Live attenuated dengue vaccines
GACVS reviewed progress with the development of tetravalent recombinant live dengue virus vaccines, of which at least one chimeric candidate with a yellow fever virus genetic backbone is undergoing phase III studies. The objective was to appraise the safety assessment plans proactively in order to determine the data critical to safety should the vaccine attain authorization for use in populations where the burden of dengue is significant.
To date, no serious vaccine-related events have been documented in the 41 700 subjects who have participated in different phases of the dengue vaccine trials. In addition, among vaccine recipients, no excess cases of dengue fever or severe dengue attributable to the vaccine virus have been demonstrated compared with control groups. Published results from a phase 2b study conducted among school-age children in Thailand indicated an overall efficacy of 30% but there was evidence of greater protection against 3 of the 4 serotypes.5 GACVS agreed that the safety profile observed up to date is encouraging but efficacy to protect against dengue remains a critical factor to be confirmed.

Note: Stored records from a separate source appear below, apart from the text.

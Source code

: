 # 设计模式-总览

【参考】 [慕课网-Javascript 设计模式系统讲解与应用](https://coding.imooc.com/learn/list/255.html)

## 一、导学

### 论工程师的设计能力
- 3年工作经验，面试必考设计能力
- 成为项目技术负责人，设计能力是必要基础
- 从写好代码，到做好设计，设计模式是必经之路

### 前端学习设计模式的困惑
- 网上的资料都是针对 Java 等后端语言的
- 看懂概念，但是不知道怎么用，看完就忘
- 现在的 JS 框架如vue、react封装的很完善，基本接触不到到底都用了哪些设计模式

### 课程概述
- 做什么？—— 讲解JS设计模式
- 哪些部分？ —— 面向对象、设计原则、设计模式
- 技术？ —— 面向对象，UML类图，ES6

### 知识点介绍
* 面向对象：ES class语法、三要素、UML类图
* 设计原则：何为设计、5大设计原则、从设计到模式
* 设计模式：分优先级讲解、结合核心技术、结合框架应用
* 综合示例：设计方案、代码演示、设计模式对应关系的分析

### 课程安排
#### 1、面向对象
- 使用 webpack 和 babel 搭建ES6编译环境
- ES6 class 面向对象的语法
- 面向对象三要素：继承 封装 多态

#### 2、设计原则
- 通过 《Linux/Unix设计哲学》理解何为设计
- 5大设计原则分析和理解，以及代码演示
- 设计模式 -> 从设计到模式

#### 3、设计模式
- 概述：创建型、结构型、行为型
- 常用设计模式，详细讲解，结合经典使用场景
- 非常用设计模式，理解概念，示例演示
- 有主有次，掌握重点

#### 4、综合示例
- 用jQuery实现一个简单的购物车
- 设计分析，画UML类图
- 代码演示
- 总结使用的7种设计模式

GACVS recognized that several issues will remain challenges for the evaluation of the safety of dengue vaccines if phase III studies indicate efficacy against clinical disease, in particular the lack of harmonization of dengue case classifications and the lack of consensus on the follow-up time or exposures to different dengue virus types needed to monitor the theorical risk of vaccine-mediated enhanced severe disease outcomes. Safety evaluation of dengue vaccines is also complicated by the rarity of suspected adverse events that could be readily attributable to the vaccine, i.e. neurotropic or viscerotropic disease from the yellow fever vaccine virus backbone, and severe dengue from natural infection potentially induced by incomplete vaccine protection.
In 2008, WHO issued technical recommendations to guide the development of dengue vaccines. GACVS concurs that long-term follow-up of vaccinated and unvaccinated cohorts, including those in randomized double-blind controlled trials, should be sought to help determine the safety of dengue vaccines when exposed to several natural infection cycles. In addition, storage of adequate samples of sera and peripheral blood mononuclear cells will be important for future studies on the immune mechanisms of protection or of sensitization conferred by dengue vaccines. Post-licensure studies will also provide estimates of the long-term effectiveness of immunization against multiple dengue virus serotypes in large populations; assess the risk of vaccine virus escape and any herd effects of vaccination; help establish whether booster immunization is needed; and indicate any potential age shifts in dengue presentations. GACVS identified several approaches that should be considered in designing those studies: collection of background dengue surveillance data; use of phased introduction (e.g. stepped wedge designs); use of case-control and case-only methods (to detect rare early adverse events); and epidemiological exploration of signals as the most appropriate way to establish causality for potentially related adverse events following immunization.
5Sabchareon A et al. Protective efficacy of the recombinant, live-attenuated, CYD tetravalent dengue vaccine in Thai schoolchildren: a randomised, controlled phase 2b trial. Lancet, 2012, 380:1559–1567.